Collected data
Start of Block
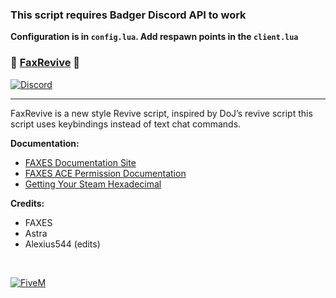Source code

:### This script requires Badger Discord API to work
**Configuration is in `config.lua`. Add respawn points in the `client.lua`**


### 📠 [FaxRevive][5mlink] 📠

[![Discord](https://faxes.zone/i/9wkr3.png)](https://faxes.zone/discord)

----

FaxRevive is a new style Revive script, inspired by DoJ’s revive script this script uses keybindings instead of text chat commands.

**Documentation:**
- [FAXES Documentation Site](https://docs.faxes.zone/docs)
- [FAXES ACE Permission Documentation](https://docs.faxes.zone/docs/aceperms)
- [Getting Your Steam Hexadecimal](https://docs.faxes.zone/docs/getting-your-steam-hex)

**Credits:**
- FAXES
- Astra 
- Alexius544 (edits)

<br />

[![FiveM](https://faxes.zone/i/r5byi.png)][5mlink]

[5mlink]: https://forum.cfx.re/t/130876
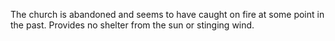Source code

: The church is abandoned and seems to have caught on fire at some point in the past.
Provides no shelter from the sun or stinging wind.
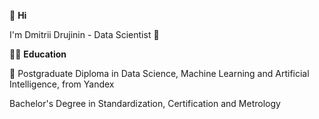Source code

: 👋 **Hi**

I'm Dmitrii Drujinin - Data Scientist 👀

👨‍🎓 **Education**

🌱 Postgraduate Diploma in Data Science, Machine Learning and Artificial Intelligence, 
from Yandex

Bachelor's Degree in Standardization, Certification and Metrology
End of Block
* Problem to solve *
Please reproduce each entry exactly as given and omit the pictures.

* Answer space *
Source code

:### This script requires Badger Discord API to work
**Configuration is in `config.lua`. Add respawn points in the `client.lua`**


### 📠 [FaxRevive][5mlink] 📠

[![Discord](https://faxes.zone/i/9wkr3.png)](https://faxes.zone/discord)

----

FaxRevive is a new style Revive script, inspired by DoJ’s revive script this script uses keybindings instead of text chat commands.

**Documentation:**
- [FAXES Documentation Site](https://docs.faxes.zone/docs)
- [FAXES ACE Permission Documentation](https://docs.faxes.zone/docs/aceperms)
- [Getting Your Steam Hexadecimal](https://docs.faxes.zone/docs/getting-your-steam-hex)

**Credits:**
- FAXES
- Astra 
- Alexius544 (edits)

<br />

[![FiveM](https://faxes.zone/i/r5byi.png)][5mlink]

[5mlink]: https://forum.cfx.re/t/130876
Source code

: The church is abandoned and seems to have caught on fire at some point in the past.
Provides no shelter from the sun or stinging wind.
Source code

: 👋 **Hi**

I'm Dmitrii Drujinin - Data Scientist 👀

👨‍🎓 **Education**

🌱 Postgraduate Diploma in Data Science, Machine Learning and Artificial Intelligence, 
from Yandex

Bachelor's Degree in Standardization, Certification and Metrology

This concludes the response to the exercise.